(Items listed in a dataset)
=== Section Start ===
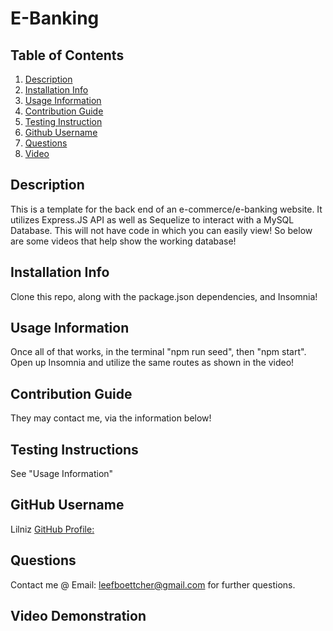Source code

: # E-Banking 

## Table of Contents
1. [Description](#description)
2. [Installation Info](#installation-info)
3. [Usage Information](#usage-information)
4. [Contribution Guide](#contribution-guide)
5. [Testing Instruction](#testing-instruction)
6. [Github Username](#github-username)
7. [Questions](#questions)
8. [Video](#video-demonstration)


## Description
  This is a template for the back end of an e-commerce/e-banking website. It utilizes Express.JS API as well as Sequelize to interact with a MySQL Database. This will not have code in which you can easily view! So below are some videos that help show the working database!

## Installation Info
  Clone this repo, along with the package.json dependencies, and Insomnia!

## Usage Information
  Once all of that works, in the terminal "npm run seed", then "npm start". Open up Insomnia and utilize the same routes as shown in the video!

## Contribution Guide
  They may contact me, via the information below!

## Testing Instructions
  See "Usage Information"

## GitHub Username
  Lilniz
  [GitHub Profile:](https://github.com/Lilniz)

## Questions
  Contact me @ Email: leefboettcher@gmail.com for further questions.

## Video Demonstration


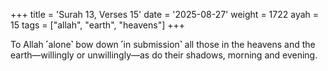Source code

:+++
title = 'Surah 13, Verses 15'
date = '2025-08-27'
weight = 1722
ayah = 15
tags = ["allah", "earth", "heavens"]
+++

To Allah ˹alone˺ bow down ˹in submission˺ all those in the heavens and the earth—willingly or unwillingly—as do their shadows, morning and evening.
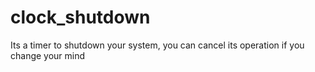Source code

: # clock_shutdown
Its a timer to shutdown your system, you can cancel its operation if you change your mind
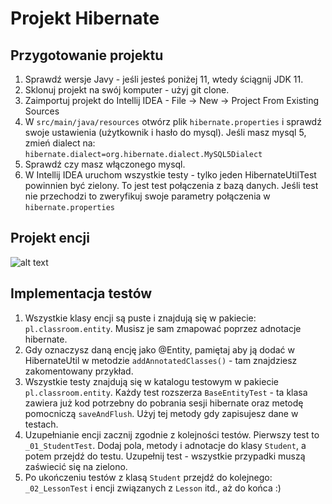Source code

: # Projekt Hibernate

## Przygotowanie projektu
1. Sprawdź wersje Javy - jeśli jesteś poniżej 11, wtedy ściągnij JDK 11.
1. Sklonuj projekt na swój komputer - użyj git clone.
1. Zaimportuj projekt do Intellij IDEA - File -> New -> Project From Existing Sources
1. W `src/main/java/resources` otwórz plik `hibernate.properties` i sprawdź swoje ustawienia (użytkownik i hasło do mysql). Jeśli masz mysql 5, zmień dialect na: `hibernate.dialect=org.hibernate.dialect.MySQL5Dialect`
1. Sprawdź czy masz włączonego mysql.
1. W Intellij IDEA uruchom wszystkie testy - tylko jeden HibernateUtilTest powinnien być zielony. To jest test połączenia z bazą danych. Jeśli test nie przechodzi to zweryfikuj swoje parametry połączenia w `hibernate.properties`

## Projekt encji
![alt text](https://i.ibb.co/wdQ1QMy/Screenshot-from-2020-09-19-12-26-24.png)

## Implementacja testów
1. Wszystkie klasy encji są puste i znajdują się w pakiecie: `pl.classroom.entity`. Musisz je sam zmapować poprzez adnotacje hibernate.
1. Gdy oznaczysz daną encję jako @Entity, pamiętaj aby ją dodać w HibernateUtil w metodzie `addAnnotatedClasses()` - tam znajdziesz zakomentowany przykład.
1. Wszystkie testy znajdują się w katalogu testowym w pakiecie `pl.classroom.entity`. Każdy test rozszerza `BaseEntityTest` - ta klasa zawiera już kod potrzebny do pobrania sesji hibernate oraz metodę pomocniczą `saveAndFlush`. Użyj tej metody gdy zapisujesz dane w testach.
1. Uzupełnianie encji zacznij zgodnie z kolejności testów. Pierwszy test to `_01_StudentTest`. Dodaj pola, metody i adnotacje do klasy `Student`, a potem przejdź do testu. Uzupełnij test - wszystkie przypadki muszą zaświecić się na zielono.
1. Po ukończeniu testów z klasą `Student` przejdź do kolejnego: `_02_LessonTest` i encji związanych z `Lesson` itd., aż do końca :)
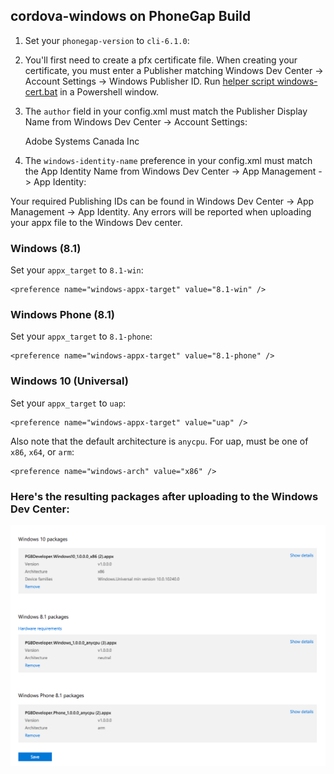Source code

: ## cordova-windows on PhoneGap Build

1. Set your `phonegap-version` to `cli-6.1.0`:

    <preference name="phonegap-version" value="cli-6.1.0" />

2. You'll first need to create a pfx certificate file. When creating your certificate, you must enter a Publisher matching Windows Dev Center -> Account Settings -> Windows Publisher ID. Run [helper script windows-cert.bat](./windows-cert.bat) in a Powershell window.

3. The `author` field in your config.xml must match the Publisher Display Name from Windows Dev Center -> Account Settings:
    
    <author>Adobe Systems Canada Inc</author>

4. The `windows-identity-name` preference in your config.xml must match the App Identity Name from Windows Dev Center -> App Management -> App Identity:

    <preference name="windows-identity-name" value="PhonegapBuild.PGBDeveloper" />

Your required Publishing IDs can be found in Windows Dev Center -> App Management -> App Identity. Any errors will be reported when uploading your appx file to the Windows Dev center.


### Windows (8.1)

Set your `appx_target` to `8.1-win`:

    <preference name="windows-appx-target" value="8.1-win" />

### Windows Phone (8.1)

Set your `appx_target` to `8.1-phone`:

    <preference name="windows-appx-target" value="8.1-phone" />

### Windows 10 (Universal)

Set your `appx_target` to `uap`:

    <preference name="windows-appx-target" value="uap" />

Also note that the default architecture is `anycpu`. For uap, must be one of `x86`, `x64`, or `arm`:

    <preference name="windows-arch" value="x86" />

### Here's the resulting packages after uploading to the Windows Dev Center:

![Windows Dev Packages](windows-dev-center-packages.png)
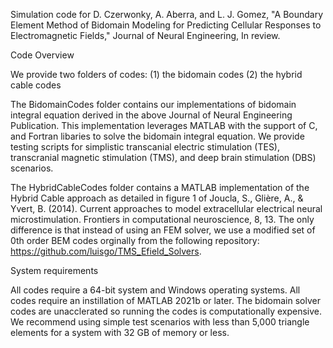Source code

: Simulation code for D. Czerwonky, A. Aberra, and L. J. Gomez, "A Boundary Element Method of Bidomain Modeling for Predicting Cellular Responses to Electromagnetic Fields," Journal of Neural Engineering, In review. 

Code Overview

We provide two folders of codes: 
  (1) the bidomain codes
  (2) the hybrid cable codes

The BidomainCodes folder contains our implementations of bidomain integral equation derived in the above Journal of Neural Engineering Publication. This implementation leverages MATLAB with the support of C, and Fortran libaries to solve the bidomain integral equation. We provide testing scripts for simplistic transcanial electric stimulation (TES), transcranial magnetic stimulation (TMS), and deep brain stimulation (DBS) scenarios.  

The HybridCableCodes folder contains a MATLAB implementation of the Hybrid Cable approach as detailed in figure 1 of Joucla, S., Glière, A., & Yvert, B. (2014). Current approaches to model extracellular electrical neural microstimulation. Frontiers in computational neuroscience, 8, 13. The only difference is that instead of using an FEM solver, we use a modified set of 0th order BEM codes orginally from the following repository: https://github.com/luisgo/TMS_Efield_Solvers.


System requirements

All codes require a 64-bit system and Windows operating systems. All codes require an instillation of MATLAB 2021b or later. The bidomain solver codes are unacclerated so running the codes is computationally expensive. We recommend using simple test scenarios with less than 5,000 triangle elements for a system with 32 GB of memory or less.
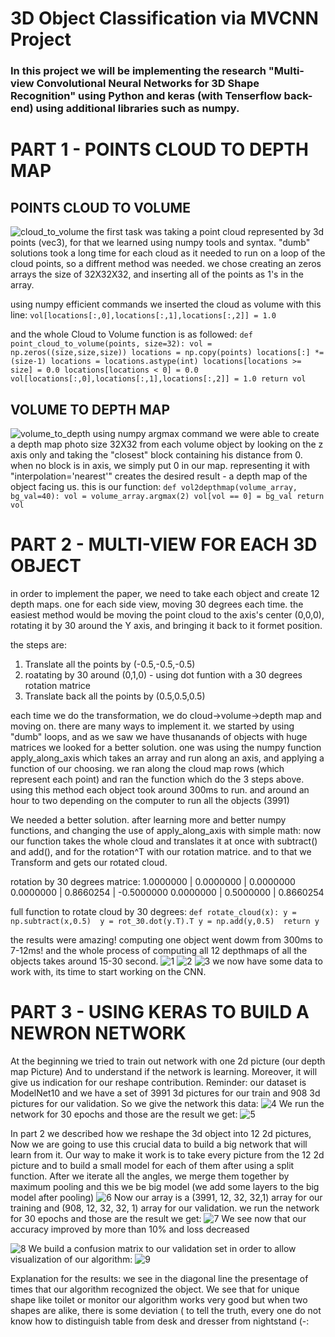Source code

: # 3D Object Classification via MVCNN Project
### In this project we will be implementing the research "Multi-view Convolutional Neural Networks for 3D Shape Recognition" using Python and keras (with Tenserflow back-end) using additional libraries such as numpy.

# PART 1 - POINTS CLOUD TO DEPTH MAP

## POINTS CLOUD TO VOLUME
![cloud_to_volume](/images/cloud_to_volume.png)
the first task was taking a point cloud represented by 3d points (vec3), for that we learned using numpy tools and syntax. "dumb" solutions took a long time for each cloud as it needed to run on a loop of the cloud points, so a diffrent method was needed. we chose creating an zeros arrays the size of 32X32X32, and inserting all of the points as 1's in the array.

using numpy efficient commands we inserted the cloud as volume with this line:
`vol[locations[:,0],locations[:,1],locations[:,2]] = 1.0`

and the whole Cloud to Volume function is as followed:
`
def point_cloud_to_volume(points, size=32):
	vol = np.zeros((size,size,size))
	locations = np.copy(points)
	locations[:] *= (size-1)
	locations = locations.astype(int)
	locations[locations >= size] = 0.0
	locations[locations < 0] = 0.0
	vol[locations[:,0],locations[:,1],locations[:,2]] = 1.0
	return vol
`
## VOLUME TO DEPTH MAP
![volume_to_depth](/images/volume_to_depth.png)
using numpy argmax command we were able to create a depth map photo size 32X32 from each volume object by looking on the z axis only and taking the "closest" block containing his distance from 0. when no block is in axis, we simply put 0 in our map. representing it with "interpolation='nearest'" creates the desired result - a depth map of the object facing us. this is our function:
`
def vol2depthmap(volume_array, bg_val=40):
	vol = volume_array.argmax(2)
	vol[vol == 0] = bg_val
	return vol
`

# PART 2 - MULTI-VIEW FOR EACH 3D OBJECT
in order to implement the paper, we need to take each object and create 12 depth maps. one for each side view, moving 30 degrees each time. the easiest method would be moving the point cloud to the axis's center (0,0,0), rotating it by 30 around the Y axis, and bringing it back to it formet position.

the steps are:
1. Translate all the points by (-0.5,-0.5,-0.5)
2. roatating by 30 around (0,1,0) - using dot funtion with a 30 degrees rotation matrice
3. Translate back all the points by (0.5,0.5,0.5)

each time we do the transformation, we do cloud->volume->depth map and moving on.
there are many ways to implement it. we started by using "dumb" loops, and as we saw we have thusanands of objects with huge matrices we looked for a better solution. one was using the numpy function apply_along_axis which takes an array and run along an axis, and applying a function of our choosing. we ran along the cloud map rows (which represent each point) and ran the function which do the 3 steps above. using this method each object took around 300ms to run. and around an hour to two depending on the computer to run all the objects (3991)

We needed a better solution. after learning more and better numpy functions, and changing the use of apply_along_axis with simple math: now our function takes the whole cloud and translates it at once with subtract() and add(), and for the rotation^T with our rotation matrice. and to that we Transform and gets our rotated cloud.

rotation by 30 degrees matrice:
1.0000000	| 0.0000000	| 0.0000000
0.0000000	| 0.8660254	| -0.5000000
0.0000000	| 0.5000000	| 0.8660254

full function to rotate cloud by 30 degrees:
`
def rotate_cloud(x):
	y = np.subtract(x,0.5) 
	y = rot_30.dot(y.T).T
	y = np.add(y,0.5) 
	return y
`

the results were amazing! computing one object went dowm from 300ms to 7-12ms! and the whole process of computing all 12 depthmaps of all the objects takes around 15-30 second.
![1](/images/1.png)
![2](/images/2.png)
![3](/images/3.png)
we now have some data to work with, its time to start working on the CNN.

# PART 3 - USING KERAS TO BUILD A NEWRON NETWORK
At the beginning we tried to train out network with one 2d picture (our depth map Picture) And to understand if the network is learning. Moreover, it will give us indication for our reshape contribution. Reminder: our dataset is ModelNet10 and we have a set of 3991 3d pictures for our train and 908 3d pictures for our validation. So we give the network this data:
![4](/images/4.png)
We run the network for 30 epochs and those are the result we get:
![5](/images/5.png)

In part 2 we described how we reshape the 3d object into 12 2d pictures, Now we are going to use this crucial data to build a big network that will learn from it. Our way to make it work is to take every picture from the 12 2d picture and to build a small model for each of them after using a split function. After we iterate all the angles, we merge them together by maximum pooling and this we be big model (we add some layers to the big model after pooling)
![6](/images/6.png)
Now our array is a (3991, 12, 32, 32,1) array for our training and (908, 12, 32, 32, 1) array for our validation. we run the network for 30 epochs and those are the result we get:
![7](/images/7.png)
We see now that our accuracy improved by more than 10% and loss decreased

![8](/images/8.png)
We build a confusion matrix to our validation set in order to allow visualization of our algorithm:
![9](/images/9.png)

Explanation for the results: we see in the diagonal line the presentage of times that our algorithm recognized the object. We see that for unique shape like toilet or monitor our algorithm works very good but when two shapes are alike, there is some deviation ( to tell the truth, every one do not know how to distinguish table from desk and dresser from nightstand (-:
=== Section End ===
:: TASK INSTRUCTIONS ::
Taking the entries above, copy word for word the lines from the one with "weight = 1722" up to and including the one with "1. Wszystkie testy", without any picture.

:: FINISHED EXERCISE ::
weight = 1722
ayah = 15
tags = ["allah", "earth", "heavens"]
+++

To Allah ˹alone˺ bow down ˹in submission˺ all those in the heavens and the earth—willingly or unwillingly—as do their shadows, morning and evening.
Source code

: # clock_shutdown
Its a timer to shutdown your system, you can cancel its operation if you change your mind
Source code

: # Projekt Hibernate

## Przygotowanie projektu
1. Sprawdź wersje Javy - jeśli jesteś poniżej 11, wtedy ściągnij JDK 11.
1. Sklonuj projekt na swój komputer - użyj git clone.
1. Zaimportuj projekt do Intellij IDEA - File -> New -> Project From Existing Sources
1. W `src/main/java/resources` otwórz plik `hibernate.properties` i sprawdź swoje ustawienia (użytkownik i hasło do mysql). Jeśli masz mysql 5, zmień dialect na: `hibernate.dialect=org.hibernate.dialect.MySQL5Dialect`
1. Sprawdź czy masz włączonego mysql.
1. W Intellij IDEA uruchom wszystkie testy - tylko jeden HibernateUtilTest powinnien być zielony. To jest test połączenia z bazą danych. Jeśli test nie przechodzi to zweryfikuj swoje parametry połączenia w `hibernate.properties`

## Projekt encji
![alt text](https://i.ibb.co/wdQ1QMy/Screenshot-from-2020-09-19-12-26-24.png)

## Implementacja testów
1. Wszystkie klasy encji są puste i znajdują się w pakiecie: `pl.classroom.entity`. Musisz je sam zmapować poprzez adnotacje hibernate.
1. Gdy oznaczysz daną encję jako @Entity, pamiętaj aby ją dodać w HibernateUtil w metodzie `addAnnotatedClasses()` - tam znajdziesz zakomentowany przykład.
1. Wszystkie testy znajdują się w katalogu testowym w pakiecie `pl.classroom.entity`. Każdy test rozszerza `BaseEntityTest` - ta klasa zawiera już kod potrzebny do pobrania sesji hibernate oraz metodę pomocniczą `saveAndFlush`. Użyj tej metody gdy zapisujesz dane w testach.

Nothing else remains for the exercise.